__Material shown__:
__________________________________________________

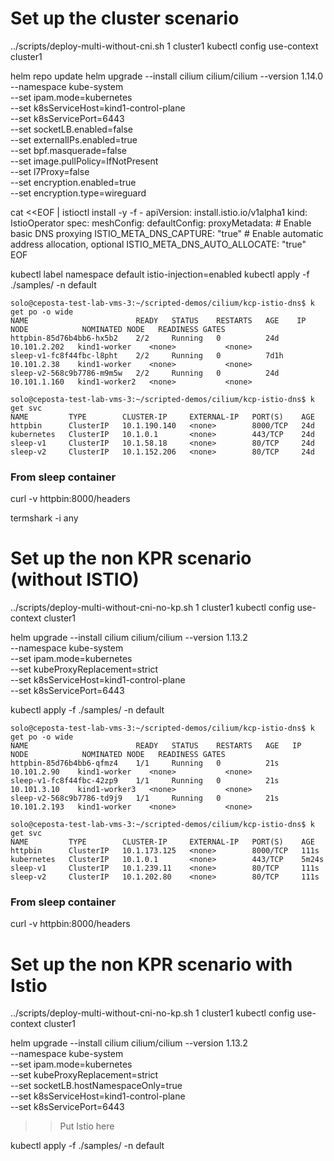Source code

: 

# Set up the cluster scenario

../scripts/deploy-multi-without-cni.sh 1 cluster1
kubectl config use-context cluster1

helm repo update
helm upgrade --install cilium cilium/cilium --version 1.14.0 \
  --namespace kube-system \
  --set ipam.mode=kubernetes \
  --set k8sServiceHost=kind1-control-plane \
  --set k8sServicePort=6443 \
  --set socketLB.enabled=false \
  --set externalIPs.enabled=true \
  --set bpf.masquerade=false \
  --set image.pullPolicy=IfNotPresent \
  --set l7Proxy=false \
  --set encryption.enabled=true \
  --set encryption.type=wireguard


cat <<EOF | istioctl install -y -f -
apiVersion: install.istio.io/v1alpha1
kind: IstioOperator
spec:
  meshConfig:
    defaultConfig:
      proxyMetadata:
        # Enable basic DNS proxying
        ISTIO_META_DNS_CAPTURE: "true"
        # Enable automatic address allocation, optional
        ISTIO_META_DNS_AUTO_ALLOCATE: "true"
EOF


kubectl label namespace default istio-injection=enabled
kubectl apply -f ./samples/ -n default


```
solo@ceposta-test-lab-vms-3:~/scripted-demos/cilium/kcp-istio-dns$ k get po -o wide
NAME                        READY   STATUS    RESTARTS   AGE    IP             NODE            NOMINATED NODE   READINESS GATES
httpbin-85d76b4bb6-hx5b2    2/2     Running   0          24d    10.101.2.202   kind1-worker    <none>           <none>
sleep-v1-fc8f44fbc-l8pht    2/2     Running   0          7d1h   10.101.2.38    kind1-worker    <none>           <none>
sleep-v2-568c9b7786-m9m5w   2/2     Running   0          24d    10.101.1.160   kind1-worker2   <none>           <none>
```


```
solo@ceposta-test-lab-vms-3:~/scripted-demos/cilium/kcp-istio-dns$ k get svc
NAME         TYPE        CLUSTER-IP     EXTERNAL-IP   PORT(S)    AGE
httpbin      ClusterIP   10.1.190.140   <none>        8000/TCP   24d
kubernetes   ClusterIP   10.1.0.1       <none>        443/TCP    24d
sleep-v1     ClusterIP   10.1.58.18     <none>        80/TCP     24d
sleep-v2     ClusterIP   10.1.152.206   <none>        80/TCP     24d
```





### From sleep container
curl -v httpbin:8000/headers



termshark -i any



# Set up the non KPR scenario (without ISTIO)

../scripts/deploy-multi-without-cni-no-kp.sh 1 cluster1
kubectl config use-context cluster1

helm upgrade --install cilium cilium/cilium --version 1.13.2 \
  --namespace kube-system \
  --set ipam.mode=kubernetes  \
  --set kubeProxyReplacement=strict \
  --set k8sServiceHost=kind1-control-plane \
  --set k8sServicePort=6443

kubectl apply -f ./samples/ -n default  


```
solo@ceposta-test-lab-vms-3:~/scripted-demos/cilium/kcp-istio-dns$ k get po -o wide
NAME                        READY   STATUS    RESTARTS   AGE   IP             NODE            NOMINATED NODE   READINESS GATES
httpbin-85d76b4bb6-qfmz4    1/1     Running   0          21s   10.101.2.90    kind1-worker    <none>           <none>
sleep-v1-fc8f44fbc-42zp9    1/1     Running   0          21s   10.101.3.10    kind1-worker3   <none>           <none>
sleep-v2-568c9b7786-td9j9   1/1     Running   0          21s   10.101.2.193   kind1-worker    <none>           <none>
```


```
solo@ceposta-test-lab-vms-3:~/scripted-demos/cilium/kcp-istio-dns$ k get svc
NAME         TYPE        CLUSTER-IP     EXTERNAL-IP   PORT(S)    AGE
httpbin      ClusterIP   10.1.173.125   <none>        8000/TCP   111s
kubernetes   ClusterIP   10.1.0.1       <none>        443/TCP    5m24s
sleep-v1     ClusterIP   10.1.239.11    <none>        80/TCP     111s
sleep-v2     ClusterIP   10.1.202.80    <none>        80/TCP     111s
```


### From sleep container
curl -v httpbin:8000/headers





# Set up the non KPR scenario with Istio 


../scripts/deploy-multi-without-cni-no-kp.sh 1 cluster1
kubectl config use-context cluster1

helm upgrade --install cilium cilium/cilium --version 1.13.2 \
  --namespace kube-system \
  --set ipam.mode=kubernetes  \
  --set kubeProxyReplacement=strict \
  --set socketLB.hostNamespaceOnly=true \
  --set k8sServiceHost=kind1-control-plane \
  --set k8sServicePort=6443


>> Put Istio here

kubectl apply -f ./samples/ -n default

__________________________________________________

__How to complete this task__: Which lines above include the word "encryption"? Show each one.

__Result of this exercise__:
  --set encryption.enabled=true \
  --set encryption.type=wireguard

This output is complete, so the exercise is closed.